** ENTRIES SUPPLIED follows **

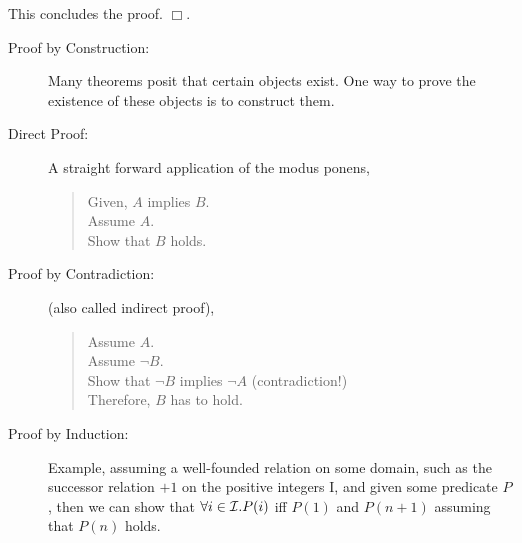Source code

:\documentclass[a4paper,blends,pdf,colorBG,slideColor]{prosper}
\begin{document}
This concludes the proof. $\Box$.
\es

\begin{description}
\item[Proof by Construction:] Many theorems posit that certain objects exist.  One way
to prove the existence of these objects is to construct them.

\item[Direct Proof:] A straight forward application of the modus ponens, 
{\scriptsize
\begin{quote}
Given, $A$ implies $B$.\\
Assume $A$.\\
Show that $B$ holds.
\end{quote}
}

\item[Proof by Contradiction:] (also called indirect proof),
{\scriptsize
\begin{quote}
Assume $A$.\\
Assume $\neg B$.\\
Show that $\neg B$ implies $\neg A$ (contradiction!)\\
Therefore, $B$ has to hold.
\end{quote}
}

\item[Proof by Induction:] Example, assuming a well-founded relation on some domain, such as the
successor relation $+1$ on the positive integers {\cal I}, and given some predicate  $P$,
then we can show that $\forall i \in {\cal I}.P(i)$ iff $P(1)$ and $P(n+1)$ assuming that
$P(n)$ holds.
\end{description}
\es
\end{document}
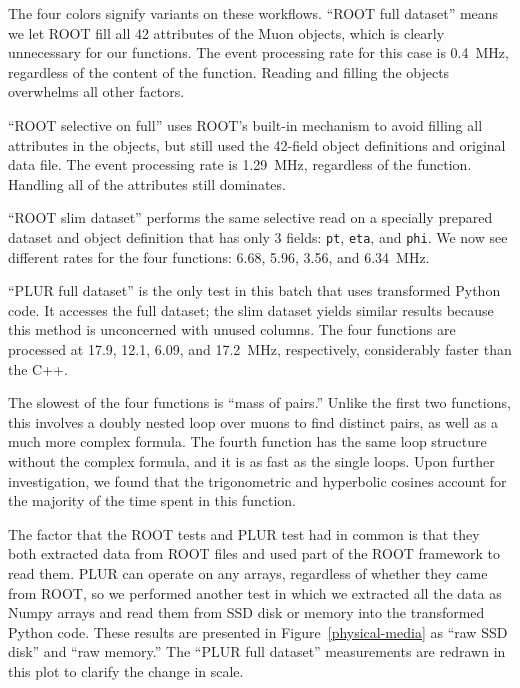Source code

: \documentclass[10pt, conference, compsocconf]{IEEEtran}
\begin{document}
The four colors signify variants on these workflows. ``ROOT full dataset'' means we let ROOT fill all 42 attributes of the Muon objects, which is clearly unnecessary for our functions. The event processing rate for this case is 0.4~MHz, regardless of the content of the function. Reading and filling the objects overwhelms all other factors.

``ROOT selective on full'' uses ROOT's built-in mechanism to avoid filling all attributes in the objects, but still used the 42-field object definitions and original data file. The event processing rate is 1.29~MHz, regardless of the function. Handling all of the attributes still dominates.

``ROOT slim dataset'' performs the same selective read on a specially prepared dataset and object definition that has only 3 fields: {\tt pt}, {\tt eta}, and {\tt phi}. We now see different rates for the four functions: 6.68, 5.96, 3.56, and 6.34~MHz.

``PLUR full dataset'' is the only test in this batch that uses transformed Python code. It accesses the full dataset; the slim dataset yields similar results because this method is unconcerned with unused columns. The four functions are processed at 17.9, 12.1, 6.09, and 17.2~MHz, respectively, considerably faster than the C++.

The slowest of the four functions is ``mass of pairs.'' Unlike the first two functions, this involves a doubly nested loop over muons to find distinct pairs, as well as a much more complex formula. The fourth function has the same loop structure without the complex formula, and it is as fast as the single loops. Upon further investigation, we found that the trigonometric and hyperbolic cosines account for the majority of the time spent in this function.

The factor that the ROOT tests and PLUR test had in common is that they both extracted data from ROOT files and used part of the ROOT framework to read them. PLUR can operate on any arrays, regardless of whether they came from ROOT, so we performed another test in which we extracted all the data as Numpy arrays and read them from SSD disk or memory into the transformed Python code. These results are presented in Figure~\ref{physical-media} as ``raw SSD disk'' and ``raw memory.'' The ``PLUR full dataset'' measurements are redrawn in this plot to clarify the change in scale.
\end{document}
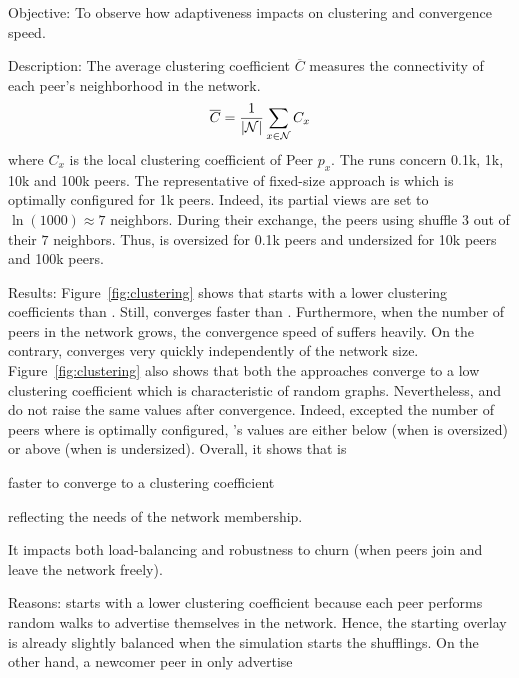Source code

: \begin{asparadesc}
\item[Objective:] To observe how adaptiveness impacts on clustering and
  convergence speed.
\item[Description:] The average clustering coefficient $\overline{C}$ measures
  the connectivity of each peer's neighborhood in the network.
  \begin{equation}
    \overline{C} = {1\over |\mathcal{N}|}\sum\limits_{x\in\mathcal{N}}C_x
  \end{equation}
  where $C_x$ is the local clustering coefficient of Peer $p_x$.  The runs
  concern 0.1k, 1k, 10k and 100k peers. The representative of fixed-size
  approach is \CYCLON which is optimally configured for 1k peers. Indeed, its
  partial views are set to $\ln(1000)\approx 7$ neighbors. During their
  exchange, the peers using \CYCLON shuffle $3$ out of their $7$
  neighbors. Thus, \CYCLON is oversized for 0.1k peers and undersized for 10k
  peers and 100k peers.
\item[Results:] Figure~\ref{fig:clustering} shows that \CYCLON starts with a
  lower clustering coefficients than \SPRAY. Still, \SPRAY converges faster
  than \CYCLON. Furthermore, when the number of peers in the network grows, the
  convergence speed of \CYCLON suffers heavily. On the contrary, \SPRAY
  converges very quickly independently of the network
  size. Figure~\ref{fig:clustering} also shows that both the approaches
  converge to a low clustering coefficient which is characteristic of random
  graphs. Nevertheless, \CYCLON and \SPRAY do not raise the same values after
  convergence. Indeed, excepted the number of peers where \CYCLON is optimally
  configured, \SPRAY's values are either below (when \CYCLON is oversized) or
  above (when \CYCLON is undersized).  Overall, it shows that \SPRAY is
  \begin{inparaenum}
  \item faster to converge to a clustering coefficient
  \item reflecting the needs of the network membership.
  \end{inparaenum}
  It impacts both load-balancing and robustness to churn (when peers join and
  leave the network freely).
\item[Reasons:] \CYCLON starts with a lower clustering coefficient because each
  peer performs random walks to advertise themselves in the network. Hence, the
  starting overlay is already slightly balanced when the simulation starts the
  shufflings. On the other hand, a newcomer peer in \SPRAY only advertise

\end{asparadesc}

** End of ENTRIES SUPPLIED **

Collect the lines of the data that carry the word "assuming".

\item[Proof by Induction:] Example, assuming a well-founded relation on some domain, such as the
then we can show that $\forall i \in {\cal I}.P(i)$ iff $P(1)$ and $P(n+1)$ assuming that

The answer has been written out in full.